NOW that an elected government is in power, we want to be assured that the most basic of our rights — the right to life — will be respected.
Too many lives are lost to political violence in Bangladesh every year. People die in brawls with bamboo sticks. Deadly ambushes on activists are common. Thugs armed with machetes and daggers sweep down on political foes routinely.
All sorts of modern weaponry have been added to the fights: pistols, revolvers, semi-automatics, plastic explosives, and even military-grade grenades.
The madness has been so frequent that we are almost immune to it. But the numbers are staggering. Between 2001 and 2006, at least 1,300 people died from political violence. More than 35,000 were injured.
Now I don’t dream naïvely that all this will disappear overnight. But I do think we can make significant progress in two areas quickly.
The first is our leadership’s commitment to political justice. The main reason that the worst atrocities took place during BNP-Jamaat’s reign was that the perpetrators were protected. They were not only sheltered, but were also encouraged, financed, and armed.
The August 21 bombings remain unsolved. The murder of S.A.M.S. Kibria remains unsolved. Investigation of the fiery demise of Nurul Islam and his son is being sidetracked. And if attacks on leaders remain unsolved, the kin of everyday activists can harbour little hope of ever getting justice.
This culture of immunity was bolstered in 1975, when the assassins of the Sheikh Mujib family and killers of the four national leaders were rewarded for carrying out the crimes. It reached another level between 2001 and 2006, when mass terror, targeting hundreds at a time, began to be authorised.
Denied a fair dealing, the victims resort to seeking justice the vigilante way, and the cycle accelerates nationwide. Before we know it, hundreds are added to the roster of the dead.
Those who think that this is simply our political fate are incorrect. Research on violence shows that early and decisive intervention can stop such cycles. A political commitment to stop violence and pursue the perpetrators can reduce the deadly roster fairly quickly. AL activists, who suffered during the past seven years, will be prone to taking matters in their own hands. But the leadership needs to chain this urge firmly through the legal institutions.

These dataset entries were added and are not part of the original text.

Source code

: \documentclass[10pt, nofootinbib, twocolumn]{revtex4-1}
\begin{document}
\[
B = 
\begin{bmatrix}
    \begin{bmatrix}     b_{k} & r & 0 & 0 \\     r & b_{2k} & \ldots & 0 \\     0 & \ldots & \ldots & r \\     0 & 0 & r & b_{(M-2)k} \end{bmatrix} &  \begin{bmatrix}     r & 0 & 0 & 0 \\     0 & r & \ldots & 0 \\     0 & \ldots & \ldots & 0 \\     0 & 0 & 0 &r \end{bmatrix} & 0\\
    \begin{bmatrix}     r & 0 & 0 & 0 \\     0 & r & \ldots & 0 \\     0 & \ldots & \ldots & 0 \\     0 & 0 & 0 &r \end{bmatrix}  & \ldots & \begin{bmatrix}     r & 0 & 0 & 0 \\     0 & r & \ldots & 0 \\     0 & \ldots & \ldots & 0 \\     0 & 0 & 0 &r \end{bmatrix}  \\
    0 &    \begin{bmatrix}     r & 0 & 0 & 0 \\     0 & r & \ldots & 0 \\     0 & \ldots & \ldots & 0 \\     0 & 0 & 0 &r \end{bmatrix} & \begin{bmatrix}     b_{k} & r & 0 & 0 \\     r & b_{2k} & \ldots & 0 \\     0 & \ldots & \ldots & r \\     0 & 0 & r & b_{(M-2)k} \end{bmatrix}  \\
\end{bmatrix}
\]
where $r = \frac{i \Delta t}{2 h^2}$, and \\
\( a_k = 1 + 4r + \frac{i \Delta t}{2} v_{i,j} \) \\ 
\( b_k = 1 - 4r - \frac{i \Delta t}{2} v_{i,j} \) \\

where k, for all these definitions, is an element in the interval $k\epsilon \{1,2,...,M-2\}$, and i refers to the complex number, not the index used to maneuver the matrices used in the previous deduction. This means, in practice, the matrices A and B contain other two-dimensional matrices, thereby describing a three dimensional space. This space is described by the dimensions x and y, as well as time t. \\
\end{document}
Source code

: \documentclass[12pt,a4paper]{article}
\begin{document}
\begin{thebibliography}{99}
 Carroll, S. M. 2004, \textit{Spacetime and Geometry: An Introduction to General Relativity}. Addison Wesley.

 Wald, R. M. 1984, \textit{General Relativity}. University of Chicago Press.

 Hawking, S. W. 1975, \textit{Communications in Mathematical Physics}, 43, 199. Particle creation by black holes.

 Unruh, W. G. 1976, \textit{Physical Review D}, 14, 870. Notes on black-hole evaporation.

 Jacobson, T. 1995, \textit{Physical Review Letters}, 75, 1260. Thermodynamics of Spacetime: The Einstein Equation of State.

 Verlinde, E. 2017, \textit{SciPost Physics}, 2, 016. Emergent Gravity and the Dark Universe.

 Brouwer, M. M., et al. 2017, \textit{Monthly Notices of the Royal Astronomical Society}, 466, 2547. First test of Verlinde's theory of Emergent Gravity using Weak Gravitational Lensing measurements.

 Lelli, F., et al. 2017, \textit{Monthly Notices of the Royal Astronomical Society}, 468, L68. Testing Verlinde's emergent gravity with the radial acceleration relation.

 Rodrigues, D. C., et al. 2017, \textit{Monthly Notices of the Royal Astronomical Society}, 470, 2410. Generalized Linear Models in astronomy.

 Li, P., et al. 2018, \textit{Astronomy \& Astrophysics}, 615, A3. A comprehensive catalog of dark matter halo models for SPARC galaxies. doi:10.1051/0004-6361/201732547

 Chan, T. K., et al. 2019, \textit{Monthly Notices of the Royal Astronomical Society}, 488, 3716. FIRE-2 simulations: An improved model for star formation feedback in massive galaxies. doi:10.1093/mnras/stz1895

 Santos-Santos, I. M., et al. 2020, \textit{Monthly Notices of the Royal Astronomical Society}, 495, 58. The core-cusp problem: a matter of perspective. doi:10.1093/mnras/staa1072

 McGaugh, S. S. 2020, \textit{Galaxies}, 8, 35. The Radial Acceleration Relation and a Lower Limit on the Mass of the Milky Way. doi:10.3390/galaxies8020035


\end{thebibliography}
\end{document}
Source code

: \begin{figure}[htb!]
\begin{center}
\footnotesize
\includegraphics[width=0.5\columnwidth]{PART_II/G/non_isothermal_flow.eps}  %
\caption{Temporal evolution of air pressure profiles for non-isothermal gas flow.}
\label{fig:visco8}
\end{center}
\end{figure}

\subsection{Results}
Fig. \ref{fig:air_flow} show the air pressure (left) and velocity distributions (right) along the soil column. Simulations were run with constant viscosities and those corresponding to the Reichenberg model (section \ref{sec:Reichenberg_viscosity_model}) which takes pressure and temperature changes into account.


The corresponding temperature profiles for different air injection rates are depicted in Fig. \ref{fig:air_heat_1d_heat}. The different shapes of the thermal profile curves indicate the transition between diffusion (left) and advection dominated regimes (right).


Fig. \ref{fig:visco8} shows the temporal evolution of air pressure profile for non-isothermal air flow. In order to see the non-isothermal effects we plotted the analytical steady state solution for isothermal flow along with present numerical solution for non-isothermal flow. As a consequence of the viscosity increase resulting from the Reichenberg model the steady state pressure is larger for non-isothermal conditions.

The second area is one in which the target should not be just reduction, but eradication. Extra-judicial killings must stop, completely. Most of the killings by the police and the paramilitary are not accidents, but deliberate. These are the worst offenses, for they constitute a violation of the right to life by the very agents entrusted to protect it. And in their wake, these killings leave institutions of justice in shambles because the perpetrators almost never have to account for themselves.
Under the 2007-2008 caretaker government, 319 people were killed extra-judicially. According to investigation by Human Rights Watch, “a large proportion of these killings are in fact extra-judicial executions carried out after the victim had been taken into custody.”
Woeful though this record is, it was even worse during the BNP-Jamaat regime, during which more than a thousand lives were lost to extra-judicial killings. In 2002, Operation Clean Heart, BNP’s campaign to recover illegal arms, gave these killings a boost. The creation of the Rapid Action Battalion (Rab) gave it another boost in 2003. In 2005 alone, a record 400 people were killed by government agents.
With this type of performance in our history, can we seriously hope for a zero kill year? We can, for we have a precedent; it was almost achieved before.
It may seem astonishing now, but in 1998 Bangladesh had only one extra-judicial killing. We had only two and three the year before and the year after.
The crucial difference between the recent past and the distant past was in political commitment.
With Awami League back in power, we have good reason to be hopeful about human rights. In its election manifesto, AL has promised to stop extra-judicial killings. But it won’t be easy to rein back the security forces who, over the last seven years, have honed their aptitude for abusing power. AL’s leadership must send the message clearly that these killings will not be tolerated, and it must prosecute any offense fully.
And this time the AL leadership should go one step further. It should openly take up the challenge of improving on its 1998 record. Tell us loudly this will be a zero kill year, that there will be no more extra-judicial killings in Bangladesh. For one killing is still one life too many to lose.